Hulu’s ‘Crush’ Is a Refreshing Queer Teen Rom-Com

First love is a complicated thing for most people, regardless of sexual orientation, generation or background. Rowan Blanchard, an actor and feminist activist who has been open about her own queer identity, is the perfect choice to lead the LGBTQ teen romantic comedy “Crush.” Blanchard stars as Paige Evans, a gay high school student and budding artist who finds herself in a love triangle with two queer twin sisters, glamorous Grabrielle (Isabella Ferreira) and rougher A.J. Campos (Auliʻi Cravalho). At the same time, a suspension looms over Paige, as she is suspected of being King Pun, the anonymous person illegally decorating school property with punny graffiti art. 

Paige makes a deal with Principal Collins (Michelle Buteau) and the track coach, Murray (Aasif Mandvi), that she will not only join the track team, but she will also find out the real King Pun, in order to save her own behind and a possible spot at a prestigious summer art program. It’s a lot to put on the plate of someone they have no concrete evidence against, but all the adults here are cartoonish and plagued with over-the-top comedic dialogue. The kids, especially Paige, are much cooler and smarter, so the viewer is confident that she will solve the mystery before them. Joining track isn’t a total drag for her, as it will bring her close to Gabby, whom she has had a crush on for years, despite her being in an on-and-off relationship with a non-binary hipster, Aya (Jes Tom). A.J. is asked to train Paige, and despite some initial misgivings, they end up having fun at their morning sessions. But just when they start to grow close, Gabby, fresh from her recent break-up with Aya, starts to really notice A.J. for the first time.

“Crush” is a refreshing LGBTQ teen feature, as it does away with the trope of having its lead struggle to come to terms with her sexuality. Paige has known she is gay since she has been a little girl, and her mother Angie (Megan Mullally), a single parent by choice who is extremely sex positive, is very supportive of her. Director Sammi Cohen and writers Kirsten King and Casey Rackham set out to make a film that depicted “queer joy,” and they cerainly succeeded, and this is a universal story. Yes, coming out was pain-free for Paige, but she finds navigating emotional and physical intimacy to be tricky. At this point in her life, she does not have much dating experience under her belt and she hasn’t even kissed anyone when the story begins. While a lot of characters in teen comedies usually only fall into one of two categories, oversexed or desperate to lose their virginities, Paige represents a third type of character, and viewers of all backgrounds will relate to her as she has her first kisses and learns the difference between a crush and an infatuation. 
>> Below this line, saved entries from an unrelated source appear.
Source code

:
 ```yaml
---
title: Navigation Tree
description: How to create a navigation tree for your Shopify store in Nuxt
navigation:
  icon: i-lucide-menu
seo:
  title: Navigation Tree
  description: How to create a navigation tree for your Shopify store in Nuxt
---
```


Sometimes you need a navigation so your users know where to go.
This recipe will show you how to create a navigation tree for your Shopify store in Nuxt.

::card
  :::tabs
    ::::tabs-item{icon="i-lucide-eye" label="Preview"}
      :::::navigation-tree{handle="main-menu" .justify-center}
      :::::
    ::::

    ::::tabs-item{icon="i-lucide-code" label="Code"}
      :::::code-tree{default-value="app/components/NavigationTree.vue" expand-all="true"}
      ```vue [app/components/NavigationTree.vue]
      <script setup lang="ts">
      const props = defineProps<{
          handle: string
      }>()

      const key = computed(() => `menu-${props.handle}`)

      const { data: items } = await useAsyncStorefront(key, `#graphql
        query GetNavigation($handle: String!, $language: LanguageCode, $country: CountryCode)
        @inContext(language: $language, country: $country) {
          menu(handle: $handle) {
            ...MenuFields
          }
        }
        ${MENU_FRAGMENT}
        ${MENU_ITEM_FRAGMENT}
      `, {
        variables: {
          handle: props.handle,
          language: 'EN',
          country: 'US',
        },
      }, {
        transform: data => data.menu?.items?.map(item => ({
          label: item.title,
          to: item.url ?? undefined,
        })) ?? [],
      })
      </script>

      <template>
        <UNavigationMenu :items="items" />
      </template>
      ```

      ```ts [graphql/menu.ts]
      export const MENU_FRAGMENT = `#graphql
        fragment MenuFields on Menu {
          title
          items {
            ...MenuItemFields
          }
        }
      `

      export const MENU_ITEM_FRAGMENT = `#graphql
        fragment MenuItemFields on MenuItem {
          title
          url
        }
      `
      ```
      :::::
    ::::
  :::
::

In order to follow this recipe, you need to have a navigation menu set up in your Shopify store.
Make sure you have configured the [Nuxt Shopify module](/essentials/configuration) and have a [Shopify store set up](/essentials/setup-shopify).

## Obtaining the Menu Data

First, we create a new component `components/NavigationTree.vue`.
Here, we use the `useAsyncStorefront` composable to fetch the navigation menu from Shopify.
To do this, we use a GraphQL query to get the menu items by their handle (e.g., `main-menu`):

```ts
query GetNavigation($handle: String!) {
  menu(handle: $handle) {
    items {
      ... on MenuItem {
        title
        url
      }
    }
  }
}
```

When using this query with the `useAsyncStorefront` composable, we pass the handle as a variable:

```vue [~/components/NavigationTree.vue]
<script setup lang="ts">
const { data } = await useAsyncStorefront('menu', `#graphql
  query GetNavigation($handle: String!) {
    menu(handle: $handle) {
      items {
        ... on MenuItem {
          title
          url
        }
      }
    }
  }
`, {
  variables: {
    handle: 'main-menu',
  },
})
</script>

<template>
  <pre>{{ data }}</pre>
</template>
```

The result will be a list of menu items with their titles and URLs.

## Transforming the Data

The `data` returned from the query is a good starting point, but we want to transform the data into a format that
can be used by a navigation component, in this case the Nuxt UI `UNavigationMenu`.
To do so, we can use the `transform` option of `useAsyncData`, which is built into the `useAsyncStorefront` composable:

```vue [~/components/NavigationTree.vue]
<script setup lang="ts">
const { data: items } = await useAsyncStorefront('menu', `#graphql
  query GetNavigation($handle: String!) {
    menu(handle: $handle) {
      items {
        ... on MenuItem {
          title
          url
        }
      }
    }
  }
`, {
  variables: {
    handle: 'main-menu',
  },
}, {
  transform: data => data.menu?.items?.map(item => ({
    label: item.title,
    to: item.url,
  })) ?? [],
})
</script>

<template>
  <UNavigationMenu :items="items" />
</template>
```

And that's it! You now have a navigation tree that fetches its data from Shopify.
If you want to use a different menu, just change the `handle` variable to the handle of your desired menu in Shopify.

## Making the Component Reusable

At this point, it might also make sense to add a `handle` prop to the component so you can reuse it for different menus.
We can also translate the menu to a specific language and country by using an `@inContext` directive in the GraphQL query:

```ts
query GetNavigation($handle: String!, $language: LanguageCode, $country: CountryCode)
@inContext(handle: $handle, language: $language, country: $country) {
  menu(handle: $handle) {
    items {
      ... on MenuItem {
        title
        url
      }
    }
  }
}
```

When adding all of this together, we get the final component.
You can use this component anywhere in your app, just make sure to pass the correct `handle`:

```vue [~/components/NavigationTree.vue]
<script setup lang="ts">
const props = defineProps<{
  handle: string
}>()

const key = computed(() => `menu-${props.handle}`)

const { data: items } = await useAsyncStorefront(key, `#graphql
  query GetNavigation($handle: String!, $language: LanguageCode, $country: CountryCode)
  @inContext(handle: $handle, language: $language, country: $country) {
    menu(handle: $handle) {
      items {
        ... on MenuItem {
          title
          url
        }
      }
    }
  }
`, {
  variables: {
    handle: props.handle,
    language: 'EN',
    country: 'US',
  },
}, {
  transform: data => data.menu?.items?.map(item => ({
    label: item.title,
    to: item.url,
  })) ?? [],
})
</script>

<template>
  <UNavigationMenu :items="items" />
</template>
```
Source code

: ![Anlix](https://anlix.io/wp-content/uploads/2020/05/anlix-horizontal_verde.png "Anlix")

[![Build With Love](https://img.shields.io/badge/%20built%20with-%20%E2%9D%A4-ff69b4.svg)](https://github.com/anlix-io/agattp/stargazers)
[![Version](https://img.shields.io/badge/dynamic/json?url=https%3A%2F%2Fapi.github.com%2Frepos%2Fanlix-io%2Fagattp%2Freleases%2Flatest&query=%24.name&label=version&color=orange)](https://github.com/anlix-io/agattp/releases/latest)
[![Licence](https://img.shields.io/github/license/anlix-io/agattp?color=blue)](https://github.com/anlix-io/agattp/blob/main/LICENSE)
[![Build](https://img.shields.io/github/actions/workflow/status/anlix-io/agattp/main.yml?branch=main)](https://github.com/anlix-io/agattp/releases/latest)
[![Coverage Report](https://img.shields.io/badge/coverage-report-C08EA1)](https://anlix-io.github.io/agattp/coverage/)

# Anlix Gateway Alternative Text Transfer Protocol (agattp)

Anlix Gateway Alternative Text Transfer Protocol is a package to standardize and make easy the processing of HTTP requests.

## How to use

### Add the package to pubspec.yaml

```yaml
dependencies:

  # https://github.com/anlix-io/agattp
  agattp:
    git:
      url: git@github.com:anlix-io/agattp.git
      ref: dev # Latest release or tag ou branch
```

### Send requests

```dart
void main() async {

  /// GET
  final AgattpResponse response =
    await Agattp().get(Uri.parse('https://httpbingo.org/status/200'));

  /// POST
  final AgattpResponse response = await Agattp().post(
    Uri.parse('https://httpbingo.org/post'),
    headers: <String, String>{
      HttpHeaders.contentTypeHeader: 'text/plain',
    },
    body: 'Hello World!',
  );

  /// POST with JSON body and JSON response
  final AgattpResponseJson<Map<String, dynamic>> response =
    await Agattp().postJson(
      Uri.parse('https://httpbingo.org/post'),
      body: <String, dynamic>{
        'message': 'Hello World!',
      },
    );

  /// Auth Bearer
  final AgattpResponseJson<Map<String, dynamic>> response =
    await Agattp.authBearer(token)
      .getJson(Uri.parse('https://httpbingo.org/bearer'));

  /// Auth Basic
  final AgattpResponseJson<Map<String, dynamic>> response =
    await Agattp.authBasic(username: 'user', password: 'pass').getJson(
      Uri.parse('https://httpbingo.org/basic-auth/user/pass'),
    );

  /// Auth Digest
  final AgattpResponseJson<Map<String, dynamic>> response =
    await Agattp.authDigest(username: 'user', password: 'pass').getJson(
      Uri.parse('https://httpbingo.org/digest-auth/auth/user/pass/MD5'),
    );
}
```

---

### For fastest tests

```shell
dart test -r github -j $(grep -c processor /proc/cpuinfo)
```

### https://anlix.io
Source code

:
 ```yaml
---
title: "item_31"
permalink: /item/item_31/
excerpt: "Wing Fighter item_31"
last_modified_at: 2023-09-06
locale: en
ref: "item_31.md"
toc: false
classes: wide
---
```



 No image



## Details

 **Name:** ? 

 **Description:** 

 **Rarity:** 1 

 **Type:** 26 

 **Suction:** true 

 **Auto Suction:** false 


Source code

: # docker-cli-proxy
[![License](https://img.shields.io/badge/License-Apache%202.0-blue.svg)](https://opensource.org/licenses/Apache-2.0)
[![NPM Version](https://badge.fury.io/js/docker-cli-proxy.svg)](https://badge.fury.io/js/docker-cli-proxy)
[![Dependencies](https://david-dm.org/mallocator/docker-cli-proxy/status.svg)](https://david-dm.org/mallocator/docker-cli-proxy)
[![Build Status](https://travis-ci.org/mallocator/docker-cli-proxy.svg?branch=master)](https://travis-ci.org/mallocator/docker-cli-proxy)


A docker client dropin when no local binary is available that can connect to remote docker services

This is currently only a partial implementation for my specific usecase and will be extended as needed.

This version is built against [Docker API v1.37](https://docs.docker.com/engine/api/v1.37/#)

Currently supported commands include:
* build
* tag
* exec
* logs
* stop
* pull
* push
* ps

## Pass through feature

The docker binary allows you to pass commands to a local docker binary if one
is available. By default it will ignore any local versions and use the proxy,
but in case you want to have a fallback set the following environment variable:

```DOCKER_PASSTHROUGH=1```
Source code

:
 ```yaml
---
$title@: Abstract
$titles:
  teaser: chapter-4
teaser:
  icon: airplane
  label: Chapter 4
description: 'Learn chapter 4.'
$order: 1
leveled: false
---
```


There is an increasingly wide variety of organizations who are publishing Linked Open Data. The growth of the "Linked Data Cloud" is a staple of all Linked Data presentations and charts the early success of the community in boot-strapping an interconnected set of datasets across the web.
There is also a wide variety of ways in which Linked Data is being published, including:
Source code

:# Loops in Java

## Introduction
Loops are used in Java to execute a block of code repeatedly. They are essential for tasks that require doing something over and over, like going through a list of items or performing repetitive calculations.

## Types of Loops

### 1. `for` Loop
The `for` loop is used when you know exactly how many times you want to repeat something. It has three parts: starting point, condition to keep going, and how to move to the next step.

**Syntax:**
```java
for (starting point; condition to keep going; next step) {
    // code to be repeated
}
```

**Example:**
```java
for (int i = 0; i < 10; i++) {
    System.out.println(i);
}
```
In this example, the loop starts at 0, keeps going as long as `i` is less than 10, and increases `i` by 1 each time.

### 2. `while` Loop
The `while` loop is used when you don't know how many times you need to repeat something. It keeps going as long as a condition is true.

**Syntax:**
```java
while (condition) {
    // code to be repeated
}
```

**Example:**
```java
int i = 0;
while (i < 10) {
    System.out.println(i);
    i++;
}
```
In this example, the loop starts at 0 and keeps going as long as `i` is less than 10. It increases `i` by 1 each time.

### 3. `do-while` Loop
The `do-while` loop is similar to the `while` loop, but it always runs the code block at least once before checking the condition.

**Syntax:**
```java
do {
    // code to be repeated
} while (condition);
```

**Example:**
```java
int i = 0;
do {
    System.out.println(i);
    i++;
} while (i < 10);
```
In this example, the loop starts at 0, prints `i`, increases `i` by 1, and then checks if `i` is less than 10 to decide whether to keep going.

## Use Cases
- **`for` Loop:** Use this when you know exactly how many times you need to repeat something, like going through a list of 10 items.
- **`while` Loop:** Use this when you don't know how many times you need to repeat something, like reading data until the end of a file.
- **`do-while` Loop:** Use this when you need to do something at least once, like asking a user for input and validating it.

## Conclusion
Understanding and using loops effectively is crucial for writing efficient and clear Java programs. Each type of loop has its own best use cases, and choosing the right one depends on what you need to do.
While the eventual ending of “Crush” is predictable, Paige’s journey is enjoyable to watch unfold. The film’s working title was “Love in Color,” and Cohen, King Rackham and the actors certainly bring to life a colorful cast of characters, both straight and LGBTQ. All different types of young queer women are reprensented, included a “horse girl gay” and a young lesbian who dabbles in witchcraft. Representing the straights are Paige’s best friend Dillon (Tyler Alvarez) and his girlfriend Stacey (Teala Dunn). Dillion and Stacey are both running for class president, and in real-life this would tear many couples apart, but going with the forward-thinking mindset of the film, the competition only serves to fuel their passion for each other.

Crush” begins streaming April 29 on Hulu.